* _ASSIGNMENT_: Take the data below and repeat it exactly.

======== MATERIAL FOR THE TASK

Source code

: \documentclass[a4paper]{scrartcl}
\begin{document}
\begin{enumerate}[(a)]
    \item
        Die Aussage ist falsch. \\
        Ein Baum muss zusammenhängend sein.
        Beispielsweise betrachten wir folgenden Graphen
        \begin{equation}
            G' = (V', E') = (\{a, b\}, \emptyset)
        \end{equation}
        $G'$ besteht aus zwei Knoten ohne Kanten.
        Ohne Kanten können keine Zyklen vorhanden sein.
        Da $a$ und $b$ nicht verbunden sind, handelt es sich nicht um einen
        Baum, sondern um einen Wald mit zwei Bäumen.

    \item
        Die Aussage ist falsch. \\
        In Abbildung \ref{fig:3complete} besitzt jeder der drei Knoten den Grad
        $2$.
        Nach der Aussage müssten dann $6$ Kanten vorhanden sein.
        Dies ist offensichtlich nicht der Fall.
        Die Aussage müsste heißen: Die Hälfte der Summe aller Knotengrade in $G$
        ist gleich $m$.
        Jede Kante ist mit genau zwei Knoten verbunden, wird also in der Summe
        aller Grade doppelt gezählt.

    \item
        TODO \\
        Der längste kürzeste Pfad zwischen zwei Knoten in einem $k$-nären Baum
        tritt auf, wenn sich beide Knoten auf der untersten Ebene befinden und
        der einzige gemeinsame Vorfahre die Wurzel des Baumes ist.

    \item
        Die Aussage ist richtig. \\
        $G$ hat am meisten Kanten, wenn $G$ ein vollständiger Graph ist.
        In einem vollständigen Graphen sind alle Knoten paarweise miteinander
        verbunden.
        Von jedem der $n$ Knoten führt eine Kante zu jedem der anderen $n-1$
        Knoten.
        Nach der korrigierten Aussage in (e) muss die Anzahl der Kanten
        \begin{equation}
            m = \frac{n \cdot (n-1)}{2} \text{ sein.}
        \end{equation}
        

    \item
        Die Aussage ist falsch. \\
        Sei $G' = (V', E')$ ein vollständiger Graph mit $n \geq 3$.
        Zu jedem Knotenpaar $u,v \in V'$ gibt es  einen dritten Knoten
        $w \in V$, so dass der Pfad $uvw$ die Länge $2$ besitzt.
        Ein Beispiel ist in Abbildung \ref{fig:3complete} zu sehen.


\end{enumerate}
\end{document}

================

* _TASK ANSWER_:
Source code

: \documentclass[a4paper]{scrartcl}
\begin{document}
\begin{enumerate}[(a)]
    \item
        Die Aussage ist falsch. \\
        Ein Baum muss zusammenhängend sein.
        Beispielsweise betrachten wir folgenden Graphen
        \begin{equation}
            G' = (V', E') = (\{a, b\}, \emptyset)
        \end{equation}
        $G'$ besteht aus zwei Knoten ohne Kanten.
        Ohne Kanten können keine Zyklen vorhanden sein.
        Da $a$ und $b$ nicht verbunden sind, handelt es sich nicht um einen
        Baum, sondern um einen Wald mit zwei Bäumen.

    \item
        Die Aussage ist falsch. \\
        In Abbildung \ref{fig:3complete} besitzt jeder der drei Knoten den Grad
        $2$.
        Nach der Aussage müssten dann $6$ Kanten vorhanden sein.
        Dies ist offensichtlich nicht der Fall.
        Die Aussage müsste heißen: Die Hälfte der Summe aller Knotengrade in $G$
        ist gleich $m$.
        Jede Kante ist mit genau zwei Knoten verbunden, wird also in der Summe
        aller Grade doppelt gezählt.

    \item
        TODO \\
        Der längste kürzeste Pfad zwischen zwei Knoten in einem $k$-nären Baum
        tritt auf, wenn sich beide Knoten auf der untersten Ebene befinden und
        der einzige gemeinsame Vorfahre die Wurzel des Baumes ist.

    \item
        Die Aussage ist richtig. \\
        $G$ hat am meisten Kanten, wenn $G$ ein vollständiger Graph ist.
        In einem vollständigen Graphen sind alle Knoten paarweise miteinander
        verbunden.
        Von jedem der $n$ Knoten führt eine Kante zu jedem der anderen $n-1$
        Knoten.
        Nach der korrigierten Aussage in (e) muss die Anzahl der Kanten
        \begin{equation}
            m = \frac{n \cdot (n-1)}{2} \text{ sein.}
        \end{equation}
        

    \item
        Die Aussage ist falsch. \\
        Sei $G' = (V', E')$ ein vollständiger Graph mit $n \geq 3$.
        Zu jedem Knotenpaar $u,v \in V'$ gibt es  einen dritten Knoten
        $w \in V$, so dass der Pfad $uvw$ die Länge $2$ besitzt.
        Ein Beispiel ist in Abbildung \ref{fig:3complete} zu sehen.


\end{enumerate}
\end{document}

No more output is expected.